又再一次亮起来。
模糊不清的画面和渐渐大起来的声音相辅相成,令人身临其境,好像从一场梦里刚醒过来。
“b组机位对着江……对就这个角度……”
“其余人让开……婧然给许尧让条路,对……好,停,就这个画面和构图,很好非常好……”
“a组机位走,对,走走走,拍许尧的脸,拉镜头,对……”
“好,咔!”
……
一个杂乱的片场出现在观众眼前。
电影的某一幕刚拍完,剧组准备要赶下一个场。
片场的工作人员在收拾东西,许尧在匆匆的人影里拿着台词,在一边听导演讲戏,他垂眼盯着显示器,好像在走神又好像在思考什么。
导演说:“小许啊,你状态真的很好,我看很有天分嘛,演起戏来不比科班出来的小江差啊!”
许尧沉默地点点头。
导演也知道他就这样,大笑着和一边另一个演员聊天。
许尧拿着本子翻了翻。
他大学毕业之后不知道做什么,就去深造了,申请在美国读了视美,后来又在清港片场跑组的时候被导演看上,直接就拉过来演电影。

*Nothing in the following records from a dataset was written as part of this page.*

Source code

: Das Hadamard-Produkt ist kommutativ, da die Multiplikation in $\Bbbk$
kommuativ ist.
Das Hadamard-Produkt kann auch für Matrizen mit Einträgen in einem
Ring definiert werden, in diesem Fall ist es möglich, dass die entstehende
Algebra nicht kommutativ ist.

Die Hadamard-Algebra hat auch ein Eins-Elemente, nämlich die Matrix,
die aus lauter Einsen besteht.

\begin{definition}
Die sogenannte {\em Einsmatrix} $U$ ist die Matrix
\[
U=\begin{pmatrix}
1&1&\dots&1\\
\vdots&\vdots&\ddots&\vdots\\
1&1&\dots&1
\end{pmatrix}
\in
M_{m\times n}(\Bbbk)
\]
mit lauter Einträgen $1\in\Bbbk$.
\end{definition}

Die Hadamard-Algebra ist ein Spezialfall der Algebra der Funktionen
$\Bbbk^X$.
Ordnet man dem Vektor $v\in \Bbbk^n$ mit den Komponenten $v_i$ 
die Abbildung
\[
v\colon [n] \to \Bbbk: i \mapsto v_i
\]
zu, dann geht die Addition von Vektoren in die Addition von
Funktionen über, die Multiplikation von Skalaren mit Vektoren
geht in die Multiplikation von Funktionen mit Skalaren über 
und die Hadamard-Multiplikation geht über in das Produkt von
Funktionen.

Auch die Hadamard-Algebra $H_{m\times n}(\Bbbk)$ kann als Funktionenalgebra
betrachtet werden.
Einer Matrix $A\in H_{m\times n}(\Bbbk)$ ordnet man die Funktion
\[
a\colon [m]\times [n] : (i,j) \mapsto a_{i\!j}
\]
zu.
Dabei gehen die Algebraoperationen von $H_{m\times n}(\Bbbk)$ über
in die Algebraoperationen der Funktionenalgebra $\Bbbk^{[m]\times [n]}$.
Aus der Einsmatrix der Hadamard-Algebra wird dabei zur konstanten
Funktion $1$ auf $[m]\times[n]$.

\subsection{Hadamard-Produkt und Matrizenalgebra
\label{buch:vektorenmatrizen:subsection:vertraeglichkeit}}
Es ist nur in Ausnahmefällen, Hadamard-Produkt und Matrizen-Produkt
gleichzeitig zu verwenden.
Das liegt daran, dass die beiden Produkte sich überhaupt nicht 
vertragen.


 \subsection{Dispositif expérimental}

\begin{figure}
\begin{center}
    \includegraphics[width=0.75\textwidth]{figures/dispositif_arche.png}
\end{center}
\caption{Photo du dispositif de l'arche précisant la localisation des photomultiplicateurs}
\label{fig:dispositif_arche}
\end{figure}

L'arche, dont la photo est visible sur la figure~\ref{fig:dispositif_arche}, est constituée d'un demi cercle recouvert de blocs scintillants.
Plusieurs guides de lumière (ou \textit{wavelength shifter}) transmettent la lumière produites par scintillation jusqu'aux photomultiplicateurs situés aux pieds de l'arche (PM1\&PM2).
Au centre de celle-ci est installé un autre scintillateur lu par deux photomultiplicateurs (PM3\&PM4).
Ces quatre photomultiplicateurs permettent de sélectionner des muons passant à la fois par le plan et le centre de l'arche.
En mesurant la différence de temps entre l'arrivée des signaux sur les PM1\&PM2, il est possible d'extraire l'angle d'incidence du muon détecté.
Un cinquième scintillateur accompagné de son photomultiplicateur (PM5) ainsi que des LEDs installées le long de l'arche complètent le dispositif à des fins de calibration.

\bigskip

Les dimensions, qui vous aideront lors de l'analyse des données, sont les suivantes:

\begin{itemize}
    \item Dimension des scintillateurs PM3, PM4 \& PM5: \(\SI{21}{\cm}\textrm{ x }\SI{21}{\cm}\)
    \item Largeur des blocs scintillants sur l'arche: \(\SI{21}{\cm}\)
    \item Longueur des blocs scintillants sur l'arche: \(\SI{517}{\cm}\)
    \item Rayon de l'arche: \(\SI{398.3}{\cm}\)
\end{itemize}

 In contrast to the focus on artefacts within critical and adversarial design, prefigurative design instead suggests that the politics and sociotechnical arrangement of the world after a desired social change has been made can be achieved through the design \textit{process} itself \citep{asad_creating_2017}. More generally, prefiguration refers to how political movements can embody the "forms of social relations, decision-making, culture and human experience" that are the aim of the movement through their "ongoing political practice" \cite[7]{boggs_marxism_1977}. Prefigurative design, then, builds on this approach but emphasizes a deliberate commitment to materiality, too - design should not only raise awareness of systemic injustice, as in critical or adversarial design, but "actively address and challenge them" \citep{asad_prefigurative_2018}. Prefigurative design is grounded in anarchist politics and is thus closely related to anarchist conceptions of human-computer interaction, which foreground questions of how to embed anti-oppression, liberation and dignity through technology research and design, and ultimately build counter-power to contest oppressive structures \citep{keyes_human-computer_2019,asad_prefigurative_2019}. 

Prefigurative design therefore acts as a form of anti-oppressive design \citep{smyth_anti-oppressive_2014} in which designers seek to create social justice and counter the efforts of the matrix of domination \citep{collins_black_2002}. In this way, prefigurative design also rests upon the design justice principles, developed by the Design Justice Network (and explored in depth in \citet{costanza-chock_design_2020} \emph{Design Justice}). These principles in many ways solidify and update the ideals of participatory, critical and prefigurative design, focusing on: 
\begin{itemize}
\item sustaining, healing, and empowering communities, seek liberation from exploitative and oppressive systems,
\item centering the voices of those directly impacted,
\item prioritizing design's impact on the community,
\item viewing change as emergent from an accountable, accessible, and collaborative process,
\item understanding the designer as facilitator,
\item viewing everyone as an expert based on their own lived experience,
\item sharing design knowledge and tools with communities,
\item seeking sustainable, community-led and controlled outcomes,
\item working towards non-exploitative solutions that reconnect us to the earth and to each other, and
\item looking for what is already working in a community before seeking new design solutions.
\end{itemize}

素人刚进圈就演电影,还是部高级文艺片的主演,简直魔幻现实主义。
不过导演确实胆子大,而且眼光格外好。
许尧很有天赋,演起来没什么匠气,自然又野蛮,加上自身气质也很适合这个角色。编剧天天没事就要夸导演捡到宝了。
许尧把剧本揣进包里,准备跟剧组的车去下个场。
四周嘈杂纷乱,他背着包往车里走。
正要上车,背后传来一声低唤。
“许尧。”
那是李哲的声音。
许尧已经习惯了。
自从李哲离开他,他耳边就总有这样的幻听。有时候在独处的房间,有时候在人来人往的大街,他听了太多次,以至于这样的呼唤已经成了一种类似“狼来了”的骗局。
他已经习以为常了。
他已经不再想他了。
许尧以为自己已经不会再为此痛苦。
他也以为自己不会再回头去看那个方向。
他的脑袋很清醒,但他的身体还没习惯,会下意识地寻找谁在呼唤他。他苍白地说自己已经忘了,可身体还在不由自主地亲近李哲。
人海匆匆。
只需要一眼。
许尧就彻底愣住了。
人潮涌动,只有他一个人神色错愕地回头望。
……
电影就定格在这里。
大大的“end”出现在结尾。
黑屏之后,主演和导演列表伴随着一段安静的钢琴曲缓缓地滚动出来。
陈嘉澍靠在沙发上,他看完电影,眉眼里涌出一点疲倦。
裴湛还久久地沉浸在剧情里没有回神。
陈嘉澍先开口,他揉了揉太阳穴:“这导演好喜欢用慢门抽帧的手法,看多了感觉眼睛疼。”
裴湛眨眨眼,想起身:“我去开灯。”
陈嘉澍拽住他的手:“等等。”
裴湛被他扯着手腕,听话地没有动弹。
陈嘉澍示意:“坐下。”
裴湛听话地坐下了。
但他坐下了陈嘉澍又不讲话。
他们就这样安静地缩在沙发里,沉默地看着彼此。
裴湛也想不通。
怎么陈嘉澍就过了个生日,忽然就变得这么……黏人?裴湛找不到更好的说法,最终还是觉得这个词最合适。
今晚的陈嘉澍实在黏人。
从陈嘉澍回来开始,除了看电影的两小时,陈嘉澍的目光就几乎没有从裴湛身上移开过。
这种行为很少出现在陈嘉澍身上,这对陈嘉澍来说简直算得上反常。
其实裴湛不大喜欢被人盯着看,因为家里那些人尽皆知的丑事,他年幼的时候被太多形形色色的眼光伤害过。
那些审视的、轻蔑的、厌恶的,无一例外让他难堪,以至于他格外畏惧别人的注视,哪怕而今他不再年幼。
但今晚的感觉和从前不太一样。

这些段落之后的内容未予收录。